A consortium of tech companies and a United Nations group say they will release a new e-commerce Web standard ahead of schedule, paving the way for a variety of businesses to conduct trades online.

2 min read
A consortium of technology companies and a United Nations organization say they will release a new e-commerce Web standard ahead of schedule, paving the way for a variety of businesses to conduct trades online.

Oasis, which includes IBM, Sun Microsystems, BEA Systems and others, has spent the past year working with a U.N. technology group to develop a common way for businesses in various industries to use XML (Extensible Markup Language) to link to one another and conduct trades online.

XML is a popular Web standard for businesses in markets such as finance, manufacturing and publishing to exchange information with each other via the Internet.

Oasis and the U.N. group said Tuesday they will release a uniform model for XML usage in March, two months ahead of schedule.
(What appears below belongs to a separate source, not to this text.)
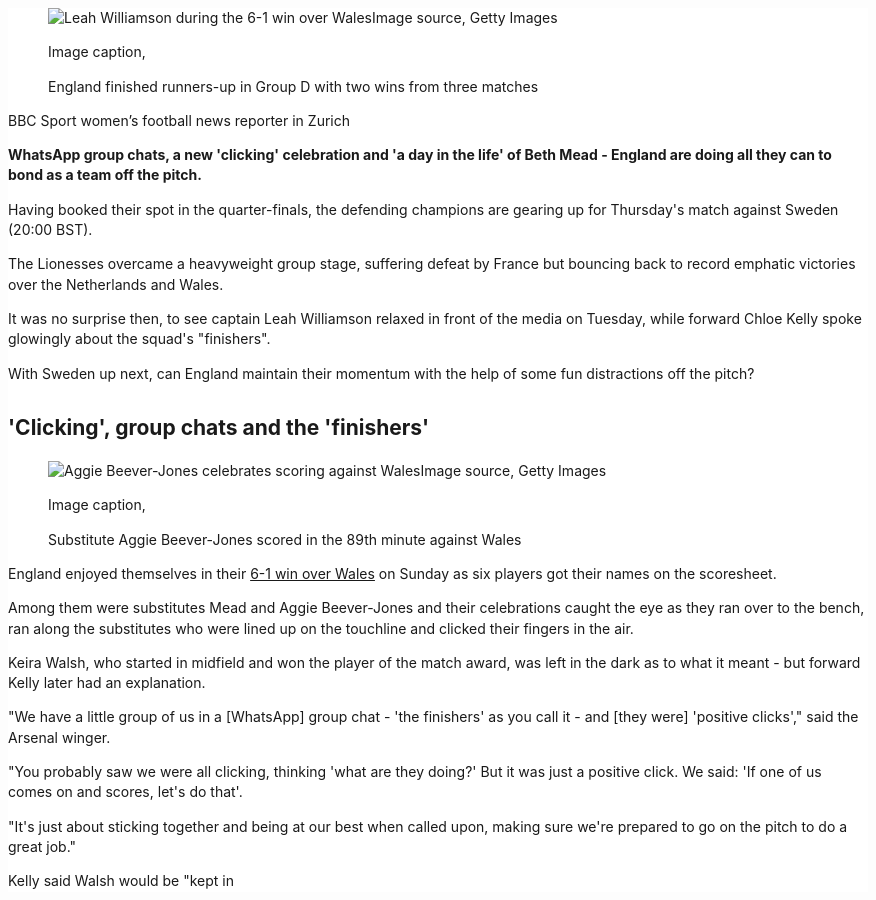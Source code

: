 <div id="readability-page-1" class="page"><div><main id="main-content" data-testid="main-content"><article id="urn-bbc-ares--article-c36xy136lgyo"><header data-component="headline-block"></header><div data-component="image-block"><figure><p><span><picture><source srcset="https://ichef.bbci.co.uk/ace/standard/240/cpsprodpb/8319/live/dd592f30-61c0-11f0-8a18-55f9e0ff1563.jpg.webp 240w, https://ichef.bbci.co.uk/ace/standard/320/cpsprodpb/8319/live/dd592f30-61c0-11f0-8a18-55f9e0ff1563.jpg.webp 320w, https://ichef.bbci.co.uk/ace/standard/480/cpsprodpb/8319/live/dd592f30-61c0-11f0-8a18-55f9e0ff1563.jpg.webp 480w, https://ichef.bbci.co.uk/ace/standard/624/cpsprodpb/8319/live/dd592f30-61c0-11f0-8a18-55f9e0ff1563.jpg.webp 624w, https://ichef.bbci.co.uk/ace/standard/800/cpsprodpb/8319/live/dd592f30-61c0-11f0-8a18-55f9e0ff1563.jpg.webp 800w" type="image/webp"><img alt="Leah Williamson during the 6-1 win over Wales" src="https://ichef.bbci.co.uk/ace/standard/953/cpsprodpb/8319/live/dd592f30-61c0-11f0-8a18-55f9e0ff1563.jpg" srcset="https://ichef.bbci.co.uk/ace/standard/240/cpsprodpb/8319/live/dd592f30-61c0-11f0-8a18-55f9e0ff1563.jpg 240w, https://ichef.bbci.co.uk/ace/standard/320/cpsprodpb/8319/live/dd592f30-61c0-11f0-8a18-55f9e0ff1563.jpg 320w, https://ichef.bbci.co.uk/ace/standard/480/cpsprodpb/8319/live/dd592f30-61c0-11f0-8a18-55f9e0ff1563.jpg 480w, https://ichef.bbci.co.uk/ace/standard/624/cpsprodpb/8319/live/dd592f30-61c0-11f0-8a18-55f9e0ff1563.jpg 624w, https://ichef.bbci.co.uk/ace/standard/800/cpsprodpb/8319/live/dd592f30-61c0-11f0-8a18-55f9e0ff1563.jpg 800w" width="953" height="536"></picture></span><span role="text"><span>Image source, </span>Getty Images</span></p><figcaption><span>Image caption, </span><p>England finished runners-up in Group D with two wins from three matches</p></figcaption></figure></div><div data-component="byline-block"><p>BBC Sport women’s football news reporter in Zurich</p></div><div data-component="text-block"><p><b>WhatsApp group chats, a new 'clicking' celebration and 'a day in the life' of Beth Mead - England are doing all they can to bond as a team off the pitch.</b></p><p>Having booked their spot in the quarter-finals, the defending champions are gearing up for Thursday's match against Sweden (20:00 BST).</p><p>The Lionesses overcame a heavyweight group stage, suffering defeat by France but bouncing back to record emphatic victories over the Netherlands and Wales.</p><p>It was no surprise then, to see captain Leah Williamson relaxed in front of the media on Tuesday, while forward Chloe Kelly spoke glowingly about the squad's "finishers".</p><p>With Sweden up next, can England maintain their momentum with the help of some fun distractions off the pitch?</p></div><p data-component="subheadline-block"><h2 id="Clicking-group-chats-and-the-finishers" tabindex="-1"><span role="text">'Clicking', group chats and the 'finishers'</span></h2></p><div data-component="image-block"><figure><p><span><picture><source srcset="https://ichef.bbci.co.uk/ace/standard/240/cpsprodpb/51b6/live/10a3a2e0-61c0-11f0-a40e-a1af2950b220.jpg.webp 240w, https://ichef.bbci.co.uk/ace/standard/320/cpsprodpb/51b6/live/10a3a2e0-61c0-11f0-a40e-a1af2950b220.jpg.webp 320w, https://ichef.bbci.co.uk/ace/standard/480/cpsprodpb/51b6/live/10a3a2e0-61c0-11f0-a40e-a1af2950b220.jpg.webp 480w, https://ichef.bbci.co.uk/ace/standard/624/cpsprodpb/51b6/live/10a3a2e0-61c0-11f0-a40e-a1af2950b220.jpg.webp 624w, https://ichef.bbci.co.uk/ace/standard/800/cpsprodpb/51b6/live/10a3a2e0-61c0-11f0-a40e-a1af2950b220.jpg.webp 800w, https://ichef.bbci.co.uk/ace/standard/976/cpsprodpb/51b6/live/10a3a2e0-61c0-11f0-a40e-a1af2950b220.jpg.webp 976w" type="image/webp"><img alt="Aggie Beever-Jones celebrates scoring against Wales" loading="lazy" src="https://ichef.bbci.co.uk/ace/standard/1024/cpsprodpb/51b6/live/10a3a2e0-61c0-11f0-a40e-a1af2950b220.jpg" srcset="https://ichef.bbci.co.uk/ace/standard/240/cpsprodpb/51b6/live/10a3a2e0-61c0-11f0-a40e-a1af2950b220.jpg 240w, https://ichef.bbci.co.uk/ace/standard/320/cpsprodpb/51b6/live/10a3a2e0-61c0-11f0-a40e-a1af2950b220.jpg 320w, https://ichef.bbci.co.uk/ace/standard/480/cpsprodpb/51b6/live/10a3a2e0-61c0-11f0-a40e-a1af2950b220.jpg 480w, https://ichef.bbci.co.uk/ace/standard/624/cpsprodpb/51b6/live/10a3a2e0-61c0-11f0-a40e-a1af2950b220.jpg 624w, https://ichef.bbci.co.uk/ace/standard/800/cpsprodpb/51b6/live/10a3a2e0-61c0-11f0-a40e-a1af2950b220.jpg 800w, https://ichef.bbci.co.uk/ace/standard/976/cpsprodpb/51b6/live/10a3a2e0-61c0-11f0-a40e-a1af2950b220.jpg 976w" width="1024" height="683"></picture></span><span role="text"><span>Image source, </span>Getty Images</span></p><figcaption><span>Image caption, </span><p>Substitute Aggie Beever-Jones scored in the 89th minute against Wales </p></figcaption></figure></div><div data-component="text-block"><p>England enjoyed themselves in their <a href="https://www.bbc.com/sport/football/live/cyvj57l57jgt">6-1 win over Wales</a> on Sunday as six players got their names on the scoresheet.</p><p>Among them were substitutes Mead and Aggie Beever-Jones and their celebrations caught the eye as they ran over to the bench, ran along the substitutes who were lined up on the touchline and clicked their fingers in the air.</p><p>Keira Walsh, who started in midfield and won the player of the match award, was left in the dark as to what it meant - but forward Kelly later had an explanation.</p><p>"We have a little group of us in a [WhatsApp] group chat - 'the finishers' as you call it - and [they were] 'positive clicks'," said the Arsenal winger.</p><p>"You probably saw we were all clicking, thinking 'what are they doing?' But it was just a positive click. We said: 'If one of us comes on and scores, let's do that'. </p><p>"It's just about sticking together and being at our best when called upon, making sure we're prepared to go on the pitch to do a great job."</p><p>Kelly said Walsh would be "kept in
Their effort, called Electronic Business XML or ebXML, defines a common method for businesses to handle and route data to one another and offers a set of guidelines for specific industries to define their XML vocabularies.

XML's popularity is being driven by two overriding trends. The growth in business-to-business e-commerce has required a common language for exchanging information in areas ranging from purchase orders to part descriptions. And in big corporations, the rush to make internal data locked in custom back-end systems available to new Web-based applications has heightened the need for a cross-platform development.

Specific industries, such as insurance and health care providers, are building their own XML vocabularies to describe data. Some industries may have data that's specific to their own areas. The travel industry, for example, must define the data structure for travel, destination, restrictions and pricing models.

Another advantage of ebXML, say proponents, is that it allows companies using an older data-exchange technology, called Electronic Data Interchange, or EDI, to start using more flexible and potentially cheaper XML-based software.

While Oasis and the U.N. want the industries to continue to develop XML vocabularies specific to their markets, the two groups also want to hammer out cross-industry processes for message exchange.

The ebXML effort also includes a portal Web site designed to serve as a library for the XML vocabularies and resource center for businesses that need information to use XML.

Some 13 companies, including Cisco Systems, Fujitsu and NTT, demonstrated Tuesday how companies can use ebXML to link their businesses together to conduct trades online.

Microsoft, whose executives have not ruled out support for ebXML, currently has its own competing set of XML guidelines called BizTalk.